§ What you should do: Only the lines with the string "emptyset" are needed; return each of them from the entries below.
== Segment start ==
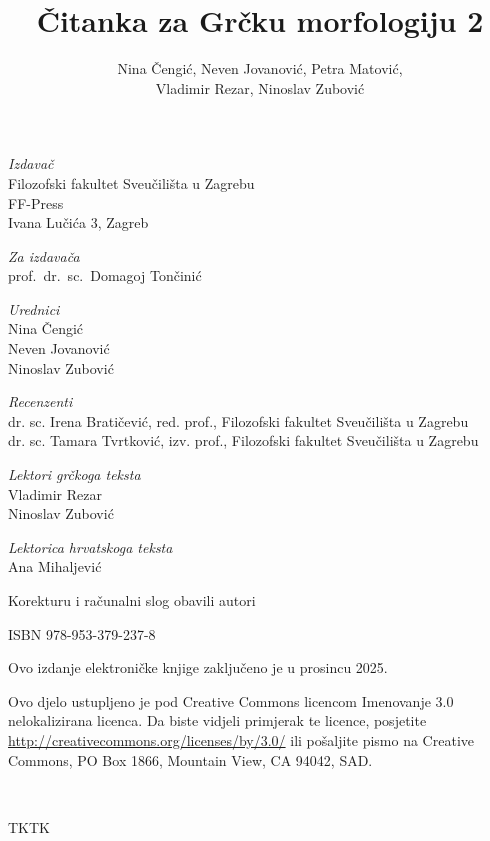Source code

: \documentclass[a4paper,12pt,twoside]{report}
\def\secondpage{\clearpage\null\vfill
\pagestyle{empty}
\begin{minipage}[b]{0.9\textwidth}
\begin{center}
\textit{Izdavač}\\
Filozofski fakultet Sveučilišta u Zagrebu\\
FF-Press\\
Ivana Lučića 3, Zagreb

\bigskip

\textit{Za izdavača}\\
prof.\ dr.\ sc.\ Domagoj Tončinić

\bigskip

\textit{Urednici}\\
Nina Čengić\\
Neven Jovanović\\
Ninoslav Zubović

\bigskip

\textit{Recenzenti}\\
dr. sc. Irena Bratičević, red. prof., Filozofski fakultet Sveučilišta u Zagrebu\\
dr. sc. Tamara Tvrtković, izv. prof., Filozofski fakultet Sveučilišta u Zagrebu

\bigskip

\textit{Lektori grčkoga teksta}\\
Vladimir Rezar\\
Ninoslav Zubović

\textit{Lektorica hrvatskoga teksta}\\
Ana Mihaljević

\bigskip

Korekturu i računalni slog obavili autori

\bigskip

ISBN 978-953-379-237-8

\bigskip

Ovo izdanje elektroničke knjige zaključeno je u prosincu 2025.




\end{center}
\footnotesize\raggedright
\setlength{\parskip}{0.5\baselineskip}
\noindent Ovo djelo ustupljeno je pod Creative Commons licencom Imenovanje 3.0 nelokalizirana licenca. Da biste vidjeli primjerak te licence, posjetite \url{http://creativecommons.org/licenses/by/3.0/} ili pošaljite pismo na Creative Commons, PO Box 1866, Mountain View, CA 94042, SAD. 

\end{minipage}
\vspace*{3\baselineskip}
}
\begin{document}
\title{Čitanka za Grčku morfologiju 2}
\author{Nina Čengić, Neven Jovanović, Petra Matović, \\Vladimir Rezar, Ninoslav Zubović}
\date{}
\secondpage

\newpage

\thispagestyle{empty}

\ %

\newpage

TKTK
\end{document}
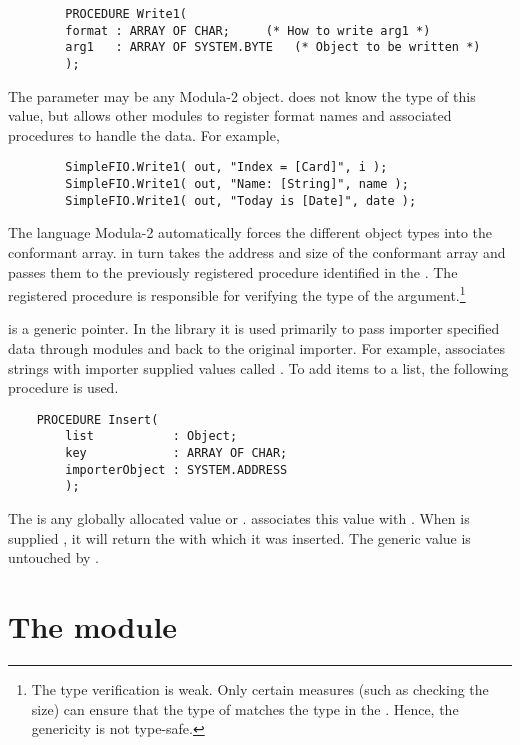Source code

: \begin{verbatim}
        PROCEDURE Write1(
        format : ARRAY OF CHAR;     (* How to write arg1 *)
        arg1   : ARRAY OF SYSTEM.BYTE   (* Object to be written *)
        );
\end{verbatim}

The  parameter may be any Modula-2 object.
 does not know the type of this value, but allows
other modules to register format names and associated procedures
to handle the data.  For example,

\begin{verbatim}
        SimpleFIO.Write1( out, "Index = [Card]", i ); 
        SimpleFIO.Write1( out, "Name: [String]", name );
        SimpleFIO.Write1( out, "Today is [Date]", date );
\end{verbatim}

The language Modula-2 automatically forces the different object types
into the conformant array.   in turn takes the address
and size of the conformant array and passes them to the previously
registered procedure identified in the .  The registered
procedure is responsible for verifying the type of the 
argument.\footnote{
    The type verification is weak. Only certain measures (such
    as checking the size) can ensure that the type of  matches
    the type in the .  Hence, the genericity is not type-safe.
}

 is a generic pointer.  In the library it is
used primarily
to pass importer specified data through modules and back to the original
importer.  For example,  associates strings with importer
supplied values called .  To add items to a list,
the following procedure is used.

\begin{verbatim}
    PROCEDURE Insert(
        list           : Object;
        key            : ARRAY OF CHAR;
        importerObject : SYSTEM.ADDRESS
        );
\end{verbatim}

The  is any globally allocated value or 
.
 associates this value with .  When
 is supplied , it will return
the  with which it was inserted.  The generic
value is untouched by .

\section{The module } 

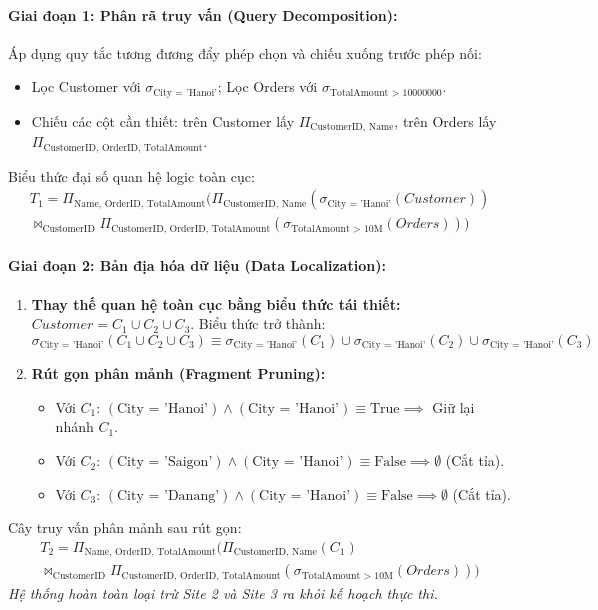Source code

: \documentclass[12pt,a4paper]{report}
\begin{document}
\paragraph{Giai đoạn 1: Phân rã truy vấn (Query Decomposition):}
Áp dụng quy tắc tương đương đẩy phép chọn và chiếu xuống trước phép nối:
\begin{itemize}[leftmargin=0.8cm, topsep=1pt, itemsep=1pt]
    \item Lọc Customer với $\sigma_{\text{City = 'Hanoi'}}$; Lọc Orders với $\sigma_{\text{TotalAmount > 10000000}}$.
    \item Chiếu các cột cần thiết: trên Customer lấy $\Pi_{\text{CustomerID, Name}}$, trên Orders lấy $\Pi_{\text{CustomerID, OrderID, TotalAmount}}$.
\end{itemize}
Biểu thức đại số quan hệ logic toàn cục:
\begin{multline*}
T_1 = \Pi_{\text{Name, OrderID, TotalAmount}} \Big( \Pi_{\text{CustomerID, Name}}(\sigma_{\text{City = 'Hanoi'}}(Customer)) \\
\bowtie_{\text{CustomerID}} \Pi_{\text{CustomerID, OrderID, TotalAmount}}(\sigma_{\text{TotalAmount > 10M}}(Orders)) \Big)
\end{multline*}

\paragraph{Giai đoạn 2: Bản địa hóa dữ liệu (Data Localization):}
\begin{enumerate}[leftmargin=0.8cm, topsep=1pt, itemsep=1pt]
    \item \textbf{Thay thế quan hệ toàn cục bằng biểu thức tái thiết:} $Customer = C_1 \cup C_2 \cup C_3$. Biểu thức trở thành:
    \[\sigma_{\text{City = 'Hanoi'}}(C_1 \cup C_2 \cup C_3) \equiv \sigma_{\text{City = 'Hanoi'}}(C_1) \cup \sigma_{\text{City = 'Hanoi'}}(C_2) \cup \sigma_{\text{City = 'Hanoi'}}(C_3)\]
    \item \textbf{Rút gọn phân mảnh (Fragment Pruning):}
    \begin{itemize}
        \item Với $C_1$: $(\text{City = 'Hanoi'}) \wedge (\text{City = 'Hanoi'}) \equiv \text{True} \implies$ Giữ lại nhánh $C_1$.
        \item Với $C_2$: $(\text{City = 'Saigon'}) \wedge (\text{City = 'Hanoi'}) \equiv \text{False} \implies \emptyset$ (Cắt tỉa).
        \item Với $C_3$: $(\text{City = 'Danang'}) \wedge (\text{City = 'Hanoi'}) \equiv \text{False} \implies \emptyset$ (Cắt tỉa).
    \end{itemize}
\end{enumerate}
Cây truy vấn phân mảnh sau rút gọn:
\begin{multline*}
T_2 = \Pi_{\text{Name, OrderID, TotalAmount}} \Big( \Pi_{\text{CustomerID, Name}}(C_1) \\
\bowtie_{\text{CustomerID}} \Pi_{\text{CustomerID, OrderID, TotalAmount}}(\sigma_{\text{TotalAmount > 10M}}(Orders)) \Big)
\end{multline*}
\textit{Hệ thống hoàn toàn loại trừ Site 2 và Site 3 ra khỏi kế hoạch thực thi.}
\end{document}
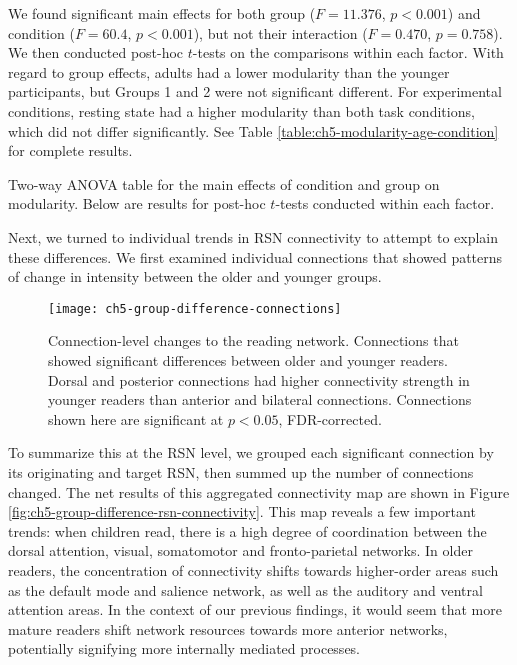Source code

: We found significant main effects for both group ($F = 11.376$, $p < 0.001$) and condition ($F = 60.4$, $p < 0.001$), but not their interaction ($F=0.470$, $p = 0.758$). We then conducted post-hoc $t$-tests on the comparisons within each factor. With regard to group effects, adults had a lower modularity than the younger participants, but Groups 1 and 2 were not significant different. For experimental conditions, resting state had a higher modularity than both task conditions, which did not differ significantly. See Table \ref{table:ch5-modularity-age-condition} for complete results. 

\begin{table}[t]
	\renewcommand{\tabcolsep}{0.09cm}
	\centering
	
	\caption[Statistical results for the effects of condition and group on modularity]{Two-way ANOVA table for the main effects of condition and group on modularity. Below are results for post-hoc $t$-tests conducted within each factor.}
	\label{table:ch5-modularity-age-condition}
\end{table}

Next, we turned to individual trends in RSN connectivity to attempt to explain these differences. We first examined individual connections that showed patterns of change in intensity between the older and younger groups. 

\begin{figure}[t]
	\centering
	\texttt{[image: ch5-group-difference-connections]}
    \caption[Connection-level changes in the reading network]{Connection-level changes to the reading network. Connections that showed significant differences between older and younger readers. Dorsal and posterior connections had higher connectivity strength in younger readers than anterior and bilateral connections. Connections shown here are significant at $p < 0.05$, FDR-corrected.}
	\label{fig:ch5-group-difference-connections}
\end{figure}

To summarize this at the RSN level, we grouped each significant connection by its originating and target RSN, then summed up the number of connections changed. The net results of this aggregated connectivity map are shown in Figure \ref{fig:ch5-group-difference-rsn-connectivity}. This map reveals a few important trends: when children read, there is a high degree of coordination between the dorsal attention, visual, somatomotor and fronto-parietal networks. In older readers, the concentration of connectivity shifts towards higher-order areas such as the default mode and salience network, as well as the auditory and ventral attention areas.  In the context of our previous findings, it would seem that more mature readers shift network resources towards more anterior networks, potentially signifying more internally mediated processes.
== Segment end ==
§ Result of the exercise:
        \item Với $C_2$: $(\text{City = 'Saigon'}) \wedge (\text{City = 'Hanoi'}) \equiv \text{False} \implies \emptyset$ (Cắt tỉa).
        \item Với $C_3$: $(\text{City = 'Danang'}) \wedge (\text{City = 'Hanoi'}) \equiv \text{False} \implies \emptyset$ (Cắt tỉa).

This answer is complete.